La langue
française s’est invitée dans campagne électorale d’une manière surprenante par
l’entremise de la clause Molière. Non, il ne s’agit pas d’imposer aux candidats
l’usage systématique du subjonctif imparfait encore eût-il été formidable qu’ils
le réinstallassent sur le piédestal plutôt qu’ils ne le cachassent sous le pied des stalles de notre grande
église laïque.
Non,
la clause Molière évoque Poclain et les planches des chantiers, les colles des
familiers Placoplatre. La clause Molière concerne les chantiers et rend
obligatoire l’utilisation de la langue française en ces lieux de labeur où la
mise en troupe nécessite un minimum de communication.

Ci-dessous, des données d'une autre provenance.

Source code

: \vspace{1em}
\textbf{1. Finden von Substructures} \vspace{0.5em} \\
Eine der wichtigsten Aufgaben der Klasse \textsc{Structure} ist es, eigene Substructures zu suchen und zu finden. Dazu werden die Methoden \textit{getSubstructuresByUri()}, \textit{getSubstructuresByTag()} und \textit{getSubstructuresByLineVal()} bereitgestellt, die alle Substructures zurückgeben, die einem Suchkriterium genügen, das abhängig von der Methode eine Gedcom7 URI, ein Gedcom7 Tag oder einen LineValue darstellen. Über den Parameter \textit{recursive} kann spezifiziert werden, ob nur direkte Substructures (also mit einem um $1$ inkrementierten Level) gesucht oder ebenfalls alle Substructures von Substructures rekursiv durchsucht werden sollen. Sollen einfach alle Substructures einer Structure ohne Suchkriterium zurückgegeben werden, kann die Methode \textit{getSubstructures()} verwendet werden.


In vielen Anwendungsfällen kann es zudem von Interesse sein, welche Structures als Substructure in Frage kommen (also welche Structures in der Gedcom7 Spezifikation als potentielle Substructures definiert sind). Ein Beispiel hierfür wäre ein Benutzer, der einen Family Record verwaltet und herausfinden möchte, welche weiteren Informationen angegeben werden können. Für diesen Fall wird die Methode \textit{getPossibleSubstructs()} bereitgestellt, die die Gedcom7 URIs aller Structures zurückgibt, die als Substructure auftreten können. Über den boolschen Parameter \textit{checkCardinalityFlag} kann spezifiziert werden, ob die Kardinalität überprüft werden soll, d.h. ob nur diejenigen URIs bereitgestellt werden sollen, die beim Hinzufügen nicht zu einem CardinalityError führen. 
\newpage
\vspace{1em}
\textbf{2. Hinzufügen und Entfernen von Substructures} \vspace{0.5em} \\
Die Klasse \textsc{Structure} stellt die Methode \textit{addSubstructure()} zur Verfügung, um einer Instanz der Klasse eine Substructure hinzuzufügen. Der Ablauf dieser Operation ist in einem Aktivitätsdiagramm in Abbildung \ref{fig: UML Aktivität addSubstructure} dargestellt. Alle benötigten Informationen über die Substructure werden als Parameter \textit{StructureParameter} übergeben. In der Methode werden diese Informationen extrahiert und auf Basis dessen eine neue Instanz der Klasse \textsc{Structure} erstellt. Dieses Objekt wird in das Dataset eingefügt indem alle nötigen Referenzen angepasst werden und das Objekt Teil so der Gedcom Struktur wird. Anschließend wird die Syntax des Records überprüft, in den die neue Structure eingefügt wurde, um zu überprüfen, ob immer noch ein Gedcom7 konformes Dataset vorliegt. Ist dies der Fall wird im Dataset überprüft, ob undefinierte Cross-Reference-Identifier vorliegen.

Que le patron se dise, en temps de bourre : j'ois gentils hommes ! Le gentil, en l’occurrence, est celui qui parle couramment notre langue.
La
clause est née à Angoulême, en 2016, à l’initiative d’un certain Vincent You,
pas las d’être autant (youpala des trottants ?) captivé par la bonne
organisation des chantiers. Or, dans bien des cas, You jetait la pierre sur
cette vilaine habitude d’employer des travailleurs détachés, des gens venus de
l’Europe des 28, qui ne parlent pas français mais qu’on embauche d’autant plus
facilement pour des raisons d’économie.
En
effet, le Polonais, le Bulgare, le Tchèque, employé sur un chantier français
coûte moins cher que l’ouvrier français car le patron paie les charges sociales
du pays d’origine, bien inférieures à celles de notre bel hexagone.

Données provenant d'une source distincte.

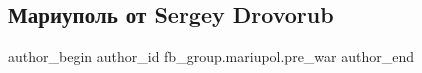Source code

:  
 
 
 
 

\subsection{Мариуполь от Sergey Drovorub}
\label{sec:09_02_2023.fb.fb_group.mariupol.pre_war.1.mariupol_ot_sergey_d}

\ifcmt
 author_begin
   author_id fb_group.mariupol.pre_war
 author_end
\fi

- C’est légal, dirait un candidat aux présidentielles dont les épais sourcils
cachent encore quelques précieuses ridicules.
Oui,
bien sûr, c’est légal et l’effet d’aubaine se vérifie : le nombre de
travailleurs détachés est passé de 7.500 en 2000 à plus de 286.000 en 2015.
Alors,
bien qu’attachant et tâchant de ne pas
entacher les temps chauds des chantiers, le travailleur étranger n’en
représente pas moins une menace pour l’emploi de l’autochtone.
Alors
la clause Molière, en Tartuffe patenté, impose sa loi. L’entrepreneur du
bâtiment, pour répondre aux appels d’offre des régions ayant adopté la clause
(Pays de la Loire, Haut de France, Normandie, Auvergne-Rhône-Alpes et
dernièrement Île-de-France sous l’impulsion de Mme Pécresse) devra s’assurer
que ses employés parlent la langue de Molière, voire apporter le remède sain
malgré lui.
A
défaut, la clause lui imposera d’embaucher un interprète dûment assermenté auprès
d’un tribunal.
Il y
aurait là une belle opportunité pour faire venir des interprètes afghans que le
gouvernement français laisse croupir à Kaboul alors qu’ils ont servi notre pays
dans la lutte contre les Talibans. Menacés par les fous de Dieu, ils restent
terrés dans leur maison en attendant un hypothétique droit d’asile.
Oui,
on pourrait les voir ici, usant de leur art s’il se confirmait une pérennisation
de la disposition. Mais rien n’est moins sûr. La clause pourrait avoir cause
close tant on glose ! Elle a même mis d’accord, en une ire commune, Mr Gattaz, le chef des patrons (Medef) et la
CGT, le syndicat le plus gauchiste qui soit. Une première ! L’un comme l’autre
fustigent la mesure.
Vous commencez comme ça, et puis après vous commencez à faire du
favoritisme, et puis ensuite vous fermez les frontières françaises, et
puis vous finissez par sortir de l’euro, s’est
exclamé Gattaz, non sans songer à une certaine Marine, s’offrant le flanc au franc et redonnant
l’âme à ses douanes.
Martinez, le moustachu cégétiste y va de sa petite chanson :
Molière
ne règle en rien la question du travail illégal ! La mesure et purement
électoraliste et vise à marcher sur les traces du FN, partisan de la préférence
nationale !
J’ajouterai
à ces diatribes l’argument du coup de bâton pour les travailleurs détachés français qui sont
presque 200.000 à l’étranger ! On pourrait imaginer une clause
Shakespeare, un dispositif Goethe, une règle Kafka et que sais-je encore !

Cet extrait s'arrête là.